30-Aug-2013 -- I was on a Great Plains confluence expedition and truly enjoying some time on the highways and byways. The current byway I was on was a state highway in New Mexico, but the population density was so low that it was gravel for at least 20 miles. For an hour, I had only met 2 vehicles traveling the other direction. I did encounter a series of objects moving across the road at several points--upon closer inspection, they turned out to be swarms of enormous caterpillars. This was State Highway 456, winding through the buttes and valleys of the extreme northeastern part of the state. I entered Oklahoma and drove through Kenton. I turned left, or north, on the road indicating the turn to Black Mesa, and also a wonderful sign that indicated "Colorado--that way". By the time I drove north toward the confluence, the temperature really was heating up.
I passed a block of connected buildings that looked like an attempt to re-create the Old West as a hotel or resort, but it was vacant.

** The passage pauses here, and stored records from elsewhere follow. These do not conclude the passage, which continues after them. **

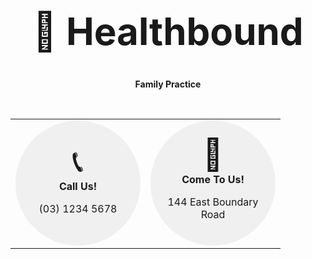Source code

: <h1 align="center" style="font-size: 60px;">🏥 Healthbound</h1>

<p align="center"><strong>Family Practice</strong></p>

<br>

<div align="center">

<table>
<tr>
<td align="center" width="50%">

<div style="width: 200px; height: 200px; background-color: #f0f0f0; border-radius: 50%; display: flex; flex-direction: column; align-items: center; justify-content: center; margin: 0 auto; padding: 20px; box-sizing: border-box;">
  <span style="font-size: 50px;">📞</span>
  <strong>Call Us!</strong>
  <p>(03) 1234 5678</p>
</div>

</td>
<td align="center" width="50%">

<div style="width: 200px; height: 200px; background-color: #f0f0f0; border-radius: 50%; display: flex; flex-direction: column; align-items: center; justify-content: center; margin: 0 auto; padding: 20px; box-sizing: border-box;">
  <span style="font-size: 50px;">🏥</span>
  <strong>Come To Us!</strong>
  <p>144 East Boundary Road</p>
</div>

</td>
</tr>
</table>

</div>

A good place for a movie set, I thought. I kept driving but on my return, stopped for a photograph. Black Mesa, the highest land in Oklahoma, loomed to my left. The road was barely over one lane and I was nearly mowed down by an enormous truck heading my way--what it was hauling out here, I could not imagine. I drove through an abandoned farmstead and the turn off to a trailhead, but anticipation rose as the road bent to the northwest, toward the Colorado State Line. I turned west on a gravel road that seemed a bit too sandy for my car--I hoped I wouldn't get stuck out here. I drove past 103 West, turned around, and stopped there on the side of the road. Donning sunblock and gathering supplies, I walked northeast along the road and then through the prairie, and within 10 minutes was standing at the confluence point.

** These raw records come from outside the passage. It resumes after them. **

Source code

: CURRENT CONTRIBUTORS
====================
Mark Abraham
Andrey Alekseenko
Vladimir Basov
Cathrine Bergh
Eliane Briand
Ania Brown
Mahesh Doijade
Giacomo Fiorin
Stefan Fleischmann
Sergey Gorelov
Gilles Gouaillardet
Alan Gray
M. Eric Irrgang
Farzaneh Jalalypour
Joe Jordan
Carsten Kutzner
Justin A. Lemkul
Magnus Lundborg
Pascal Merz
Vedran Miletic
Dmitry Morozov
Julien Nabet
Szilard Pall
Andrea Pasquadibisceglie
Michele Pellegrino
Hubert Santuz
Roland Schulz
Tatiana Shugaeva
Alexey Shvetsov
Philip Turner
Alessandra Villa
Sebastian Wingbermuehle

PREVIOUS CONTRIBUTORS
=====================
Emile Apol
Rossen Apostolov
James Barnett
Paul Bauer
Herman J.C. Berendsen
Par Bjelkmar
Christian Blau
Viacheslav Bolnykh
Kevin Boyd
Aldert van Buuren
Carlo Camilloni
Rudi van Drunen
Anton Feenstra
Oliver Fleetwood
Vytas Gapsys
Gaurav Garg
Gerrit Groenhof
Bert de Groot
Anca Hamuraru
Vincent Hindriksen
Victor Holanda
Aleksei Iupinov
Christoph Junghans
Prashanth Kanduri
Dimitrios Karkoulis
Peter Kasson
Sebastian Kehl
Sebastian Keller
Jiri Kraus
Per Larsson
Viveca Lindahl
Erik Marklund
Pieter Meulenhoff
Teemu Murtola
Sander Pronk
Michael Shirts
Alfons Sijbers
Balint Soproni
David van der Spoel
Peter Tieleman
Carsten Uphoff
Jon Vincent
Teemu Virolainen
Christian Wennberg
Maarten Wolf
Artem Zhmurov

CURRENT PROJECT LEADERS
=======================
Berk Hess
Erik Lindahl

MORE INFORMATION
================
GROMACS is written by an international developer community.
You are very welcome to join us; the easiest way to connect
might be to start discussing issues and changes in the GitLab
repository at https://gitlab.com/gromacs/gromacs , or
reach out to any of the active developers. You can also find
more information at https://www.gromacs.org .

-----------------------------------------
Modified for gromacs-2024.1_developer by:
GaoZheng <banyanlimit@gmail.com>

The confluence lies on flat ground, not far from the east-west road. A cairn lies a short distance from the location where I found the confluence on this day, clearly marking 37 North 103 West with rocks and a small metal object. There were magnificent views in all directions of mesas and buttes. The temperature was about 95 F (35 C) under clear skies and a light hot breeze. I had been to 37 North in California, Missouri, Arizona, Colorado, and over in Tunisia, and to 103 West from North Dakota down to this point. This confluence made my third along the Colorado-New Mexico border that I had visited. This was my first time at this confluence. I hoped I could return but it was doubtful as it was so out of the way. I was glad for the fairly good road from Kenton, as I had considered coming south to this point from Springfield, Colorado. The latter surely would have been on a gravel road much of the way. I saw no animals at the confluence, and no people. And fortunately, no snakes. Two trucks had passed me on the gravel road during my approach. It was just before noon local time.
After about 15 minutes, I made my exit. My car had a bit of trouble starting, which alarmed me a bit, as it would be a long time before I could be rescued out here. The engine was probably just very hot. After about 3 minutes driving, I saw a sign on my way back east that made me laugh: Speed Limit 55. That posted speed limit was much too fast for this road, which was only slightly wider than one lane and containing numerous curves. Slowing for numerous cattle guards, I made my way down to Kenton, and resumed my drive east. The buttes and mesas began to disperse and we were on the High Plains--nothing but sagebrush and shortgrass prairie, with ruts from those who passed this way before me on the Santa Fe Trail. This was some of the most remote and fantastic terrain I have traversed! It was a magnificent day.